It wasn't as if anyone would remember me when I disappeared a few months later. No, Sara Smith or Jane Brown was just too plain, too forgettable. But that was for the best. I knew it, I knew it well. That didn't mean I had to like it. It's funny, really, if you think about it. At this point, I've lost track of how many different names I've had to wear, and each time we went somewhere new, oh, I'd wished I could just be allowed to be myself for once.

And now, when I'm finally allowed to do just that, I wish I didn't have the privilege of being called by my given name (which I know isn't exactly unique or even that exciting, but, hey, it's mine) because now, it means staying hidden doesn't matter. It's only a matter of time before my world falls apart-completely. I don't know when or where or how, but I know it'll happen. And soon.
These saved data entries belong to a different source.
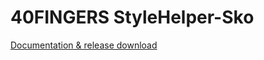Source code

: # 40FINGERS StyleHelper-Sko

[Documentation & release download](https://www.40fingers.net/Products/DNN-Stylehelper)
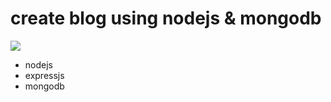 # create blog using nodejs & mongodb

![](https://img.shields.io/badge/nodejs-expressjs-green.svg)
- nodejs
- expressjs
- mongodb
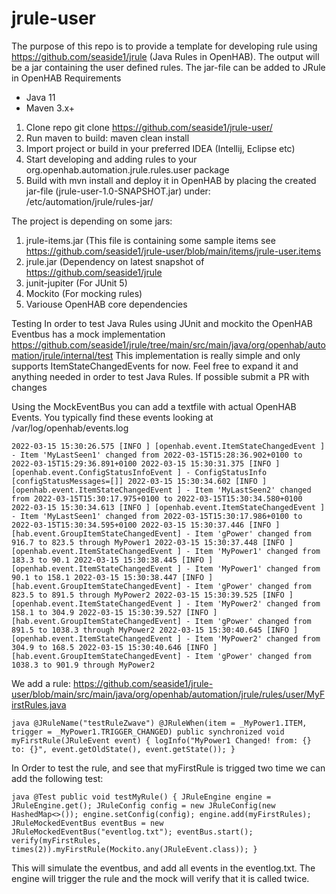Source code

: # jrule-user

The purpose of this repo is to provide a template for developing rule using https://github.com/seaside1/jrule (Java Rules in OpenHAB).
The output will be a jar containing the user defined rules. The jar-file can be added to JRule in OpenHAB
Requirements
- Java 11
- Maven 3.x+

1. Clone repo git clone https://github.com/seaside1/jrule-user/
2. Run maven to build: maven clean install
3. Import project or build in your preferred IDEA (Intellij, Eclipse etc)
4. Start developing and adding rules to your org.openhab.automation.jrule.rules.user package
5. Build with mvn install and deploy it in OpenHAB by placing the created jar-file (jrule-user-1.0-SNAPSHOT.jar) under:  /etc/automation/jrule/rules-jar/

The project is depending on some jars:

1. jrule-items.jar (This file is containing some sample items see https://github.com/seaside1/jrule-user/blob/main/items/jrule-user.items
2. jrule.jar (Dependency on latest snapshot of https://github.com/seaside1/jrule
3. junit-jupiter (For JUnit 5)
4. Mockito (For mocking rules)
5. Variouse OpenHAB core dependencies

Testing
In order to test Java Rules using JUnit and mockito the OpenHAB Eventbus has 
a mock implementation https://github.com/seaside1/jrule/tree/main/src/main/java/org/openhab/automation/jrule/internal/test
This implementation is really simple and only supports ItemStateChangedEvents for now. Feel free to expand it
and anything needed in order to test Java Rules. If possible submit a PR with changes

Using the MockEventBus you can add a textfile with actual OpenHAB Events. You typically find these events looking at
/var/log/openhab/events.log


``
2022-03-15 15:30:26.575 [INFO ] [openhab.event.ItemStateChangedEvent ] - Item 'MyLastSeen1' changed from 2022-03-15T15:28:36.902+0100 to 2022-03-15T15:29:36.891+0100
2022-03-15 15:30:31.375 [INFO ] [openhab.event.ConfigStatusInfoEvent ] - ConfigStatusInfo [configStatusMessages=[]]
2022-03-15 15:30:34.602 [INFO ] [openhab.event.ItemStateChangedEvent ] - Item 'MyLastSeen2' changed from 2022-03-15T15:30:17.975+0100 to 2022-03-15T15:30:34.580+0100
2022-03-15 15:30:34.613 [INFO ] [openhab.event.ItemStateChangedEvent ] - Item 'MyLastSeen1' changed from 2022-03-15T15:30:17.986+0100 to 2022-03-15T15:30:34.595+0100
2022-03-15 15:30:37.446 [INFO ] [hab.event.GroupItemStateChangedEvent] - Item 'gPower' changed from 916.7 to 823.5 through MyPower1
2022-03-15 15:30:37.448 [INFO ] [openhab.event.ItemStateChangedEvent ] - Item 'MyPower1' changed from 183.3 to 90.1
2022-03-15 15:30:38.445 [INFO ] [openhab.event.ItemStateChangedEvent ] - Item 'MyPower1' changed from 90.1 to 158.1
2022-03-15 15:30:38.447 [INFO ] [hab.event.GroupItemStateChangedEvent] - Item 'gPower' changed from 823.5 to 891.5 through MyPower2
2022-03-15 15:30:39.525 [INFO ] [openhab.event.ItemStateChangedEvent ] - Item 'MyPower2' changed from 158.1 to 304.9
2022-03-15 15:30:39.527 [INFO ] [hab.event.GroupItemStateChangedEvent] - Item 'gPower' changed from 891.5 to 1038.3 through MyPower2
2022-03-15 15:30:40.645 [INFO ] [openhab.event.ItemStateChangedEvent ] - Item 'MyPower2' changed from 304.9 to 168.5
2022-03-15 15:30:40.646 [INFO ] [hab.event.GroupItemStateChangedEvent] - Item 'gPower' changed from 1038.3 to 901.9 through MyPower2
``

We add a rule: https://github.com/seaside1/jrule-user/blob/main/src/main/java/org/openhab/automation/jrule/rules/user/MyFirstRules.java

`` java
    @JRuleName("testRuleZwave")
    @JRuleWhen(item = _MyPower1.ITEM, trigger = _MyPower1.TRIGGER_CHANGED)
    public synchronized void myFirstRule(JRuleEvent event) {
        logInfo("MyPower1 Changed! from: {} to: {}", event.getOldState(), event.getState());
    }
 ``
 
 In Order to test the rule, and see that myFirstRule is trigged two time we can add the following test:
 
 `` java
  @Test
    public void testMyRule() {
        JRuleEngine engine = JRuleEngine.get();
        JRuleConfig config = new JRuleConfig(new HashedMap<>());
        engine.setConfig(config);
        engine.add(myFirstRules);
        JRuleMockedEventBus eventBus = new JRuleMockedEventBus("eventlog.txt");
        eventBus.start();
        verify(myFirstRules, times(2)).myFirstRule(Mockito.any(JRuleEvent.class));
    }
 ``
 
 This will simulate the eventbus, and add all events in the eventlog.txt. The engine will trigger the rule and the mock will verify
 that it is called twice.
 
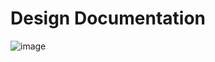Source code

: # Design Documentation

![image](https://user-images.githubusercontent.com/77237218/218267397-7882014c-5d68-44e4-85a6-cfb1b90f221e.png)

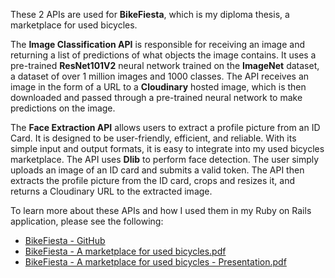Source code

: These 2 APIs are used for **BikeFiesta**, which is my diploma thesis, a marketplace for used bicycles.

The **Image Classification API** is responsible for receiving an image and returning a list of predictions of what objects the image contains. It uses a pre-trained **ResNet101V2** neural network trained on the **ImageNet** dataset, a dataset of over 1 million images and 1000 classes. The API receives an image in the form of a URL to a **Cloudinary** hosted image, which is then downloaded and passed through a pre-trained neural network to make predictions on the image.

The **Face Extraction API** allows users to extract a profile picture from an ID Card. It is designed to be user-friendly, efficient, and reliable. With its simple input and output formats, it is easy to integrate into my used bicycles marketplace. The API uses **Dlib** to perform face detection. The user simply uploads an image of an ID card and submits a valid token. The API then extracts the profile picture from the ID card, crops and resizes it, and returns a Cloudinary URL to the extracted image.

To learn more about these APIs and how I used them in my Ruby on Rails application, please see the following:
- [BikeFiesta - GitHub](https://github.com/pauladam2001/BikeFiesta-DiplomaThesis)
- [BikeFiesta - A marketplace for used bicycles.pdf](https://github.com/pauladam2001/BikeFiesta-DiplomaThesis/files/12785265/Licenta.IE.ADAM.VA.PAUL-ADRIAN.pdf)
- [BikeFiesta - A marketplace for used bicycles - Presentation.pdf](https://github.com/pauladam2001/BikeFiesta-DiplomaThesis/files/12785269/BikeFiesta.-.A.marketplace.for.used.bicycles.-.Slides.pdf)
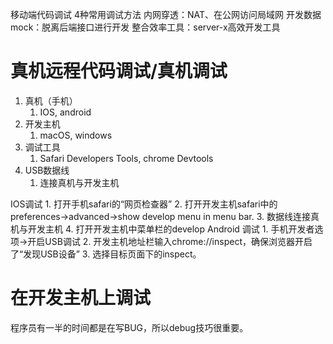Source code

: 移动端代码调试
			4种常用调试方法
		内网穿透：NAT、在公网访问局域网
		开发数据mock：脱离后端接口进行开发
		整合效率工具：server-x高效开发工具

# 真机远程代码调试/真机调试
1. 真机（手机）
	1. IOS, android
2. 开发主机
	1. macOS, windows
3. 调试工具
	1. Safari Developers Tools, chrome Devtools 
4. USB数据线
	1. 连接真机与开发主机

IOS调试
	1. 打开手机safari的“网页检查器”
	2. 打开开发主机safari中的preferences->advanced->show develop menu in menu bar.
	3. 数据线连接真机与开发主机
	4. 打开开发主机中菜单栏的develop
Android 调试
	1. 手机开发者选项->开启USB调试
	2. 开发主机地址栏输入chrome://inspect，确保浏览器开启了“发现USB设备”
	3. 选择目标页面下的inspect。

# 在开发主机上调试
程序员有一半的时间都是在写BUG，所以debug技巧很重要。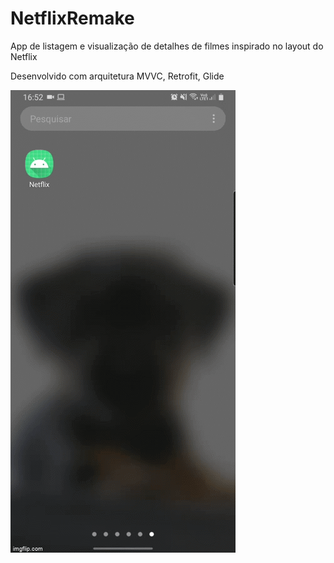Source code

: # NetflixRemake


App de listagem e visualização de detalhes de filmes inspirado no layout do Netflix

Desenvolvido com arquitetura MVVC, Retrofit, Glide

![](43r0o9.gif)
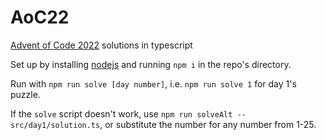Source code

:# AoC22
[Advent of Code 2022](https://adventofcode.com/2022) solutions in typescript

Set up by installing [nodejs](https://nodejs.org/en/) and running `npm i` in the repo's directory.

Run with `npm run solve [day number]`, i.e. `npm run solve 1` for day 1's puzzle.

If the `solve` script doesn't work, use `npm run solveAlt -- src/day1/solution.ts`, or substitute the number for any number from 1-25.
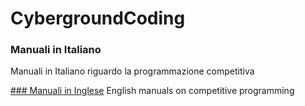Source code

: # CybergroundCoding

### Manuali in Italiano
Manuali in Italiano riguardo la programmazione competitiva

[### Manuali in Inglese](https://github.com/fralabi/CybergroundCoding/tree/main/ManualiInglese)
English manuals on competitive programming
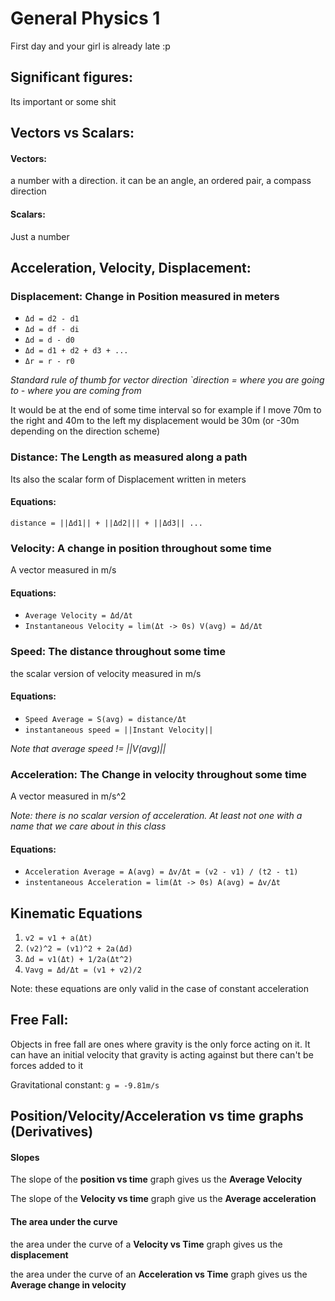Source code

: # General Physics 1

First day and your girl is already late :p

## Significant figures:
Its important or some shit

## Vectors vs Scalars:
#### Vectors: 
a number with a direction. it can be an angle, an ordered pair, a compass direction

#### Scalars:
Just a number 


## Acceleration, Velocity, Displacement:
### Displacement: Change in Position measured in meters
* `Δd = d2 - d1`
* `Δd = df - di`
* `Δd = d - d0`
* `Δd = d1 + d2 + d3 + ...`
* `Δr = r - r0`

*Standard rule of thumb for vector direction `direction = where you are going to - where you are coming from*

It would be at the end of some time interval so for example if I move 70m to the right and 40m to the left my displacement would be 30m (or -30m depending on the direction scheme)

### Distance: The Length as measured along a path
Its also the scalar form of Displacement written in meters

#### Equations:
`distance = ||Δd1|| + ||Δd2||| + ||Δd3|| ...`

### Velocity: A change in position throughout some time
A vector measured in m/s

#### Equations:
* `Average Velocity = Δd/Δt`
* `Instantaneous Velocity = lim(Δt -> 0s) V(avg) = Δd/Δt`

### Speed: The distance throughout some time
the scalar version of velocity  measured in m/s

#### Equations:
* `Speed Average = S(avg) = distance/Δt` 
* `instantaneous speed = ||Instant Velocity||`

*Note that average speed != ||V(avg)||*


### Acceleration: The Change in velocity throughout some time
A vector measured in m/s^2

*Note: there is no scalar version of acceleration. At least not one with a name that we care about in this class*

#### Equations:
* `Acceleration Average = A(avg) = Δv/Δt = (v2 - v1) / (t2 - t1)`
* `instentaneous Acceleration = lim(Δt -> 0s) A(avg) = Δv/Δt`

## Kinematic Equations
1. `v2 = v1 + a(Δt)`
2. `(v2)^2 = (v1)^2 + 2a(Δd)`
3. `Δd = v1(Δt) + 1/2a(Δt^2)`
4. `Vavg = Δd/Δt = (v1 + v2)/2`

Note: these equations are only valid in the case of constant acceleration

## Free Fall:

Objects in free fall are ones where gravity is the only force acting on it. It can have an initial velocity that gravity is acting against but there can't be forces added to it

Gravitational constant: `g = -9.81m/s`

## Position/Velocity/Acceleration vs time graphs (Derivatives)

#### Slopes
The slope of the **position vs time** graph gives us the **Average Velocity**

The slope of the **Velocity vs time** graph give us the **Average acceleration**

#### The area under the curve
the area under the curve of a **Velocity vs Time** graph gives us the **displacement**

the area under the curve of an **Acceleration vs Time** graph gives us the **Average change in velocity**
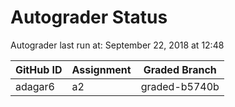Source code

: # Autograder Status
Autograder last run at: September 22, 2018 at 12:48

| GitHub ID | Assignment | Graded Branch |
|-----------|------------|---------------|
| adagar6 | a2 | graded-b5740b | 
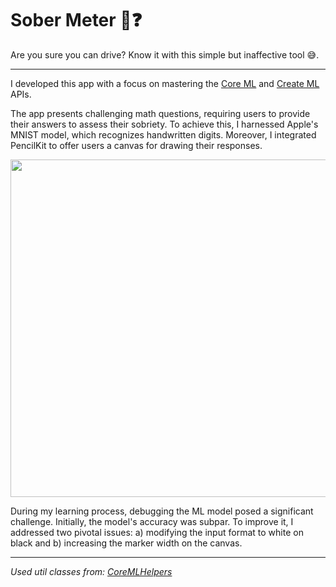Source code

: # Sober Meter 🍻❓

Are you sure you can drive? Know it with this simple but inaffective tool 😅.

***

I developed this app with a focus on mastering the [Core ML](https://developer.apple.com/documentation/coreml) and [Create ML](https://developer.apple.com/documentation/createml) APIs.

The app presents challenging math questions, requiring users to provide their answers to assess their sobriety.
To achieve this, I harnessed Apple's MNIST model, which recognizes handwritten digits.
Moreover, I integrated PencilKit to offer users a canvas for drawing their responses.

<img height="540px" src="https://github.com/rational-kunal/Netflix-Hotkeys/assets/28783605/c3a28f00-3e69-4672-b007-4b53e96c3fa7" />

During my learning process, debugging the ML model posed a significant challenge.
Initially, the model's accuracy was subpar.
To improve it, I addressed two pivotal issues: a) modifying the input format to white on black and b) increasing the marker width on the canvas.

***

_Used util classes from: [CoreMLHelpers](https://github.com/hollance/CoreMLHelpers)_
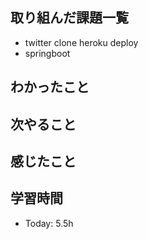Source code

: ## 取り組んだ課題一覧
- twitter clone heroku deploy
- springboot
## わかったこと
## 次やること
## 感じたこと
## 学習時間
- Today: 5.5h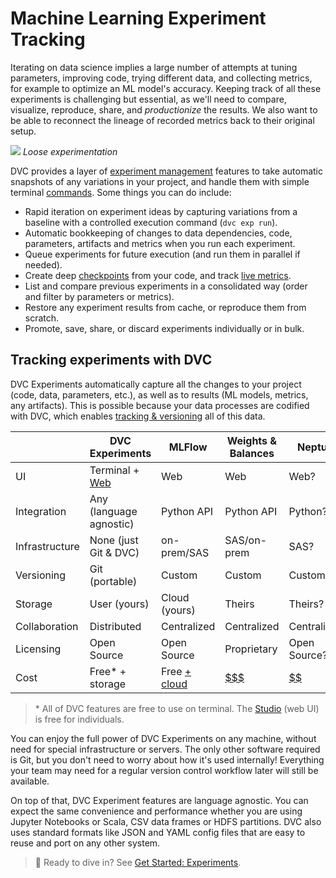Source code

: # Machine Learning Experiment Tracking

Iterating on data science implies a large number of attempts at tuning
parameters, improving code, trying different data, and collecting metrics, for
example to optimize an ML model's accuracy. Keeping track of all these
<abbr>experiments</abbr> is challenging but essential, as we'll need to compare,
visualize, reproduce, share, and _productionize_ the results. We also want to be
able to reconnect the lineage of recorded metrics back to their original setup.

![](/img/natural-experimentation.png) _Loose experimentation_

DVC provides a layer of
[experiment management](/doc/user-guide/experiment-management) features to take
automatic snapshots of any variations in your project, and handle them with
simple terminal [commands](/doc/command-reference/exp). Some things you can do
include:

- Rapid iteration on experiment ideas by capturing variations from a baseline
  with a controlled execution command (`dvc exp run`).
- Automatic bookkeeping of changes to data dependencies, code,
  <abbr>parameters</abbr>, artifacts and <abbr>metrics</abbr> when you run each
  experiment.
- Queue experiments for future execution (and run them in parallel if needed).
- Create deep [checkpoints](/doc/user-guide/experiment-management/checkpoints)
  from your code, and track [live metrics](/doc/dvclive).
- List and compare previous experiments in a consolidated way (order and filter
  by parameters or metrics).
- Restore any experiment results from <abbr>cache</abbr>, or reproduce them from
  scratch.
- Promote, save, share, or discard experiments individually or in bulk.

## Tracking experiments with DVC

DVC Experiments automatically capture all the changes to your project (code,
data, parameters, etc.), as well as to results (ML models, metrics, any
artifacts). This is possible because your data processes are codified with DVC,
which enables
[tracking & versioning](/doc/use-cases/versioning-data-and-model-files) all of
this data.

|                | DVC Experiments          | MLFlow             | Weights & Balances | Neptune      |
| -------------- | ------------------------ | ------------------ | ------------------ | ------------ |
| UI             | Terminal + [Web][studio] | Web                | Web                | Web?         |
| Integration    | Any (language agnostic)  | Python API         | Python API         | Python?      |
| Infrastructure | None (just Git & DVC)    | on-prem/SAS        | SAS/on-prem        | SAS?         |
| Versioning     | Git (portable)           | Custom             | Custom             | Custom       |
| Storage        | User (yours)             | Cloud (yours)      | Theirs             | Theirs?      |
| Collaboration  | Distributed              | Centralized        | Centralized        | Centralized? |
| Licensing      | Open Source              | Open Source        | Proprietary        | Open Source? |
| Cost           | Free\* + storage         | Free [+ cloud][mp] | [$$$][np]          | [$$][wp]     |

> \* All of DVC features are free to use on terminal. The [Studio] (web UI) is
> free for individuals.

[studio]: https://studio.iterative.ai/
[np]: https://neptune.ai/pricing
[wp]: https://wandb.ai/site/pricing
[mp]: https://databricks.com/product/pricing

You can enjoy the full power of DVC Experiments on any machine, without need for
special infrastructure or servers. The only other software required is Git, but
you don't need to worry about how it's used internally! Everything your team may
need for a regular version control workflow later will still be available.

On top of that, DVC Experiment features are language agnostic. You can expect
the same convenience and performance whether you are using Jupyter Notebooks or
Scala, CSV data frames or HDFS partitions. DVC also uses standard formats like
JSON and YAML config files that are easy to reuse and port on any other system.

> 📖 Ready to dive in? See [Get Started: Experiments](/doc/start/experiments).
Because I'm marked. Always have been. Or, at least, for as long as it really matters, anyway. Sure, before I turned five, I lived. I existed. But I was so young back then, so innocent. Now I can't remember much, just a few flashes here and there. Playing with a doll that got lost in the first few moves. Helping a much younger, happier version of my father mix cookie dough while listening to his playlist that I called "super old" even back then (it had songs older than I was!). My mother is, unfortunately, in a few of them as well.

Turning on a cartoon I never liked because even then, I found it hard sitting still for long periods of time. I was restless, even as a child. And then, of course, tucking me in bed at night, telling me that she loved me. I wished I could forget about that. It would make things easier, so much easier.

But all the memories I have of my early life show me how much things have changed. How much I've changed. It doesn't do to dwell on them, though. They're a remnant of a past I will never be able to return to. Never.

When the present has been far from ideal, and the future too terrible to even think about, what am I to do, though?

I really shouldn't complain. My dad has it far worse and I know it. But...that's probably why I listen to music pretty much 24/7, if I can. It takes my mind off things.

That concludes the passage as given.